▸ Task statement
All lines below are to be transcribed exactly.

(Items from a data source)
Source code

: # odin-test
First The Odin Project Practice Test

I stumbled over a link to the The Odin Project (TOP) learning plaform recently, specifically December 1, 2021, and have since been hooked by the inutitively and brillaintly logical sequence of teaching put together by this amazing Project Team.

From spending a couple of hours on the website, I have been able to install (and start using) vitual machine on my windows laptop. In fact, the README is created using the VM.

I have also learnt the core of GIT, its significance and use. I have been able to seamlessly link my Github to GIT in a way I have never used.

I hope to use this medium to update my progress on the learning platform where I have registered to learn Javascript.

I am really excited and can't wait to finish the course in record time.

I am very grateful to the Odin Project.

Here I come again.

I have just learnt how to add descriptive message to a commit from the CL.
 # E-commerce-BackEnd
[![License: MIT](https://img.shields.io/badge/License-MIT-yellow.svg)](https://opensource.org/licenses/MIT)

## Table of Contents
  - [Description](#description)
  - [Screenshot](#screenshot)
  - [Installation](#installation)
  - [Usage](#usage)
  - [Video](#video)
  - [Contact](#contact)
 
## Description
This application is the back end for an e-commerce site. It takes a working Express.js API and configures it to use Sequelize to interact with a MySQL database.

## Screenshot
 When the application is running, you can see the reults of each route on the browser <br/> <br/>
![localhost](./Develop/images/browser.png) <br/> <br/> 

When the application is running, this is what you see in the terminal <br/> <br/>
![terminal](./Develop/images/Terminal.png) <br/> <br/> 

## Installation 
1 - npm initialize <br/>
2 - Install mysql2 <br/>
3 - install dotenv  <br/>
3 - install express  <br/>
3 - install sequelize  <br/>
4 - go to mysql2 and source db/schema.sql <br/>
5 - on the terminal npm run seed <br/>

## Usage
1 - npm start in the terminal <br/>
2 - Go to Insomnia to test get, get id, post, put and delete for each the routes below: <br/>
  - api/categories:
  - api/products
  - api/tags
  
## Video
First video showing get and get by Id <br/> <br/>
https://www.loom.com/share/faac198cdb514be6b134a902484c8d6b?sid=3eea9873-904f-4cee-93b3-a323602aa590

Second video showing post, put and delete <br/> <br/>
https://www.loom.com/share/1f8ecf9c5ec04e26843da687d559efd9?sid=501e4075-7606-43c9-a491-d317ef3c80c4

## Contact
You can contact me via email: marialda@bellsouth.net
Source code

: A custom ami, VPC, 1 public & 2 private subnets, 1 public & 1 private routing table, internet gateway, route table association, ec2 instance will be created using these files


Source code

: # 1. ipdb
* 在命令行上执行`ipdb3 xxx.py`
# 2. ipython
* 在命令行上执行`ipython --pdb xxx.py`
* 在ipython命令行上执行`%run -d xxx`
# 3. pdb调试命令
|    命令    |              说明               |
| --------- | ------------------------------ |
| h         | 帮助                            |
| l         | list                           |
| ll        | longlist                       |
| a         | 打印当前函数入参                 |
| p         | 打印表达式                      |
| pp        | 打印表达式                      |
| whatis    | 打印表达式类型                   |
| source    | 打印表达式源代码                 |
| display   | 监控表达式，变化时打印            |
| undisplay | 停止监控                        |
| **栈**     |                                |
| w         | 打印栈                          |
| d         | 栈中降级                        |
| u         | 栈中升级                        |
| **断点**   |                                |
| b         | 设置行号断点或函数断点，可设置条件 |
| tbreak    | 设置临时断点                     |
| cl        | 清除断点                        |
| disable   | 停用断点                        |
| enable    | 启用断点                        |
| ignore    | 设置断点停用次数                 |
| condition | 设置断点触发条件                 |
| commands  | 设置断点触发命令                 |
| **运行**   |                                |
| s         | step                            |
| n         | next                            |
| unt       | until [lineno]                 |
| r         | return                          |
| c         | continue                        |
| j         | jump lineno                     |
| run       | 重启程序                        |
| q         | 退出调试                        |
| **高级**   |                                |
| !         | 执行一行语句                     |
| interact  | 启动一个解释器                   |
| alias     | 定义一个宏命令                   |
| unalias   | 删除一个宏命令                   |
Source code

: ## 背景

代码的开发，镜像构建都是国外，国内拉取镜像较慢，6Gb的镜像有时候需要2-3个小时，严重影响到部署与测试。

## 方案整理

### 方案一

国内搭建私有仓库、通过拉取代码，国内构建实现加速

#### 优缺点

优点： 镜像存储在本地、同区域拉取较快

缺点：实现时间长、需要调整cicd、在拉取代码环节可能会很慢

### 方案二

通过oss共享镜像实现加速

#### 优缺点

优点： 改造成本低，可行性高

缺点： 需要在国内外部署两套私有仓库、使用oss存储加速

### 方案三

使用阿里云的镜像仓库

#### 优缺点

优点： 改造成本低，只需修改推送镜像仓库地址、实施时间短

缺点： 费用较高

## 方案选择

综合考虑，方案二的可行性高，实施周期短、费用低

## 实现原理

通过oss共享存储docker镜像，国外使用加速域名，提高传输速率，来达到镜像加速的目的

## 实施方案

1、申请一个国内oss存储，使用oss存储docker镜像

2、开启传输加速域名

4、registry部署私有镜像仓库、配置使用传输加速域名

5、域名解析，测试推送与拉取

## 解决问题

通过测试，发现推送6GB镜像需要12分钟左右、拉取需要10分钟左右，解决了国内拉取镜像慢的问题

▸ Written solution
Source code

: # odin-test
First The Odin Project Practice Test

I stumbled over a link to the The Odin Project (TOP) learning plaform recently, specifically December 1, 2021, and have since been hooked by the inutitively and brillaintly logical sequence of teaching put together by this amazing Project Team.

From spending a couple of hours on the website, I have been able to install (and start using) vitual machine on my windows laptop. In fact, the README is created using the VM.

I have also learnt the core of GIT, its significance and use. I have been able to seamlessly link my Github to GIT in a way I have never used.

I hope to use this medium to update my progress on the learning platform where I have registered to learn Javascript.

I am really excited and can't wait to finish the course in record time.

I am very grateful to the Odin Project.

Here I come again.

I have just learnt how to add descriptive message to a commit from the CL.
 # E-commerce-BackEnd
[![License: MIT](https://img.shields.io/badge/License-MIT-yellow.svg)](https://opensource.org/licenses/MIT)

## Table of Contents
  - [Description](#description)
  - [Screenshot](#screenshot)
  - [Installation](#installation)
  - [Usage](#usage)
  - [Video](#video)
  - [Contact](#contact)
 
## Description
This application is the back end for an e-commerce site. It takes a working Express.js API and configures it to use Sequelize to interact with a MySQL database.

## Screenshot
 When the application is running, you can see the reults of each route on the browser <br/> <br/>
![localhost](./Develop/images/browser.png) <br/> <br/> 

When the application is running, this is what you see in the terminal <br/> <br/>
![terminal](./Develop/images/Terminal.png) <br/> <br/> 

## Installation 
1 - npm initialize <br/>
2 - Install mysql2 <br/>
3 - install dotenv  <br/>
3 - install express  <br/>
3 - install sequelize  <br/>
4 - go to mysql2 and source db/schema.sql <br/>
5 - on the terminal npm run seed <br/>

## Usage
1 - npm start in the terminal <br/>
2 - Go to Insomnia to test get, get id, post, put and delete for each the routes below: <br/>
  - api/categories:
  - api/products
  - api/tags
  
## Video
First video showing get and get by Id <br/> <br/>
https://www.loom.com/share/faac198cdb514be6b134a902484c8d6b?sid=3eea9873-904f-4cee-93b3-a323602aa590

Second video showing post, put and delete <br/> <br/>
https://www.loom.com/share/1f8ecf9c5ec04e26843da687d559efd9?sid=501e4075-7606-43c9-a491-d317ef3c80c4

## Contact
You can contact me via email: marialda@bellsouth.net
Source code

: A custom ami, VPC, 1 public & 2 private subnets, 1 public & 1 private routing table, internet gateway, route table association, ec2 instance will be created using these files


Source code

: # 1. ipdb
* 在命令行上执行`ipdb3 xxx.py`
# 2. ipython
* 在命令行上执行`ipython --pdb xxx.py`
* 在ipython命令行上执行`%run -d xxx`
# 3. pdb调试命令
|    命令    |              说明               |
| --------- | ------------------------------ |
| h         | 帮助                            |
| l         | list                           |
| ll        | longlist                       |
| a         | 打印当前函数入参                 |
| p         | 打印表达式                      |
| pp        | 打印表达式                      |
| whatis    | 打印表达式类型                   |
| source    | 打印表达式源代码                 |
| display   | 监控表达式，变化时打印            |
| undisplay | 停止监控                        |
| **栈**     |                                |
| w         | 打印栈                          |
| d         | 栈中降级                        |
| u         | 栈中升级                        |
| **断点**   |                                |
| b         | 设置行号断点或函数断点，可设置条件 |
| tbreak    | 设置临时断点                     |
| cl        | 清除断点                        |
| disable   | 停用断点                        |
| enable    | 启用断点                        |
| ignore    | 设置断点停用次数                 |
| condition | 设置断点触发条件                 |
| commands  | 设置断点触发命令                 |
| **运行**   |                                |
| s         | step                            |
| n         | next                            |
| unt       | until [lineno]                 |
| r         | return                          |
| c         | continue                        |
| j         | jump lineno                     |
| run       | 重启程序                        |
| q         | 退出调试                        |
| **高级**   |                                |
| !         | 执行一行语句                     |
| interact  | 启动一个解释器                   |
| alias     | 定义一个宏命令                   |
| unalias   | 删除一个宏命令                   |
Source code

: ## 背景

代码的开发，镜像构建都是国外，国内拉取镜像较慢，6Gb的镜像有时候需要2-3个小时，严重影响到部署与测试。

## 方案整理

### 方案一

国内搭建私有仓库、通过拉取代码，国内构建实现加速

#### 优缺点

优点： 镜像存储在本地、同区域拉取较快

缺点：实现时间长、需要调整cicd、在拉取代码环节可能会很慢

### 方案二

通过oss共享镜像实现加速

#### 优缺点

优点： 改造成本低，可行性高

缺点： 需要在国内外部署两套私有仓库、使用oss存储加速

### 方案三

使用阿里云的镜像仓库

#### 优缺点

优点： 改造成本低，只需修改推送镜像仓库地址、实施时间短

缺点： 费用较高

## 方案选择

综合考虑，方案二的可行性高，实施周期短、费用低

## 实现原理

通过oss共享存储docker镜像，国外使用加速域名，提高传输速率，来达到镜像加速的目的

## 实施方案

1、申请一个国内oss存储，使用oss存储docker镜像

2、开启传输加速域名

4、registry部署私有镜像仓库、配置使用传输加速域名

5、域名解析，测试推送与拉取

## 解决问题

通过测试，发现推送6GB镜像需要12分钟左右、拉取需要10分钟左右，解决了国内拉取镜像慢的问题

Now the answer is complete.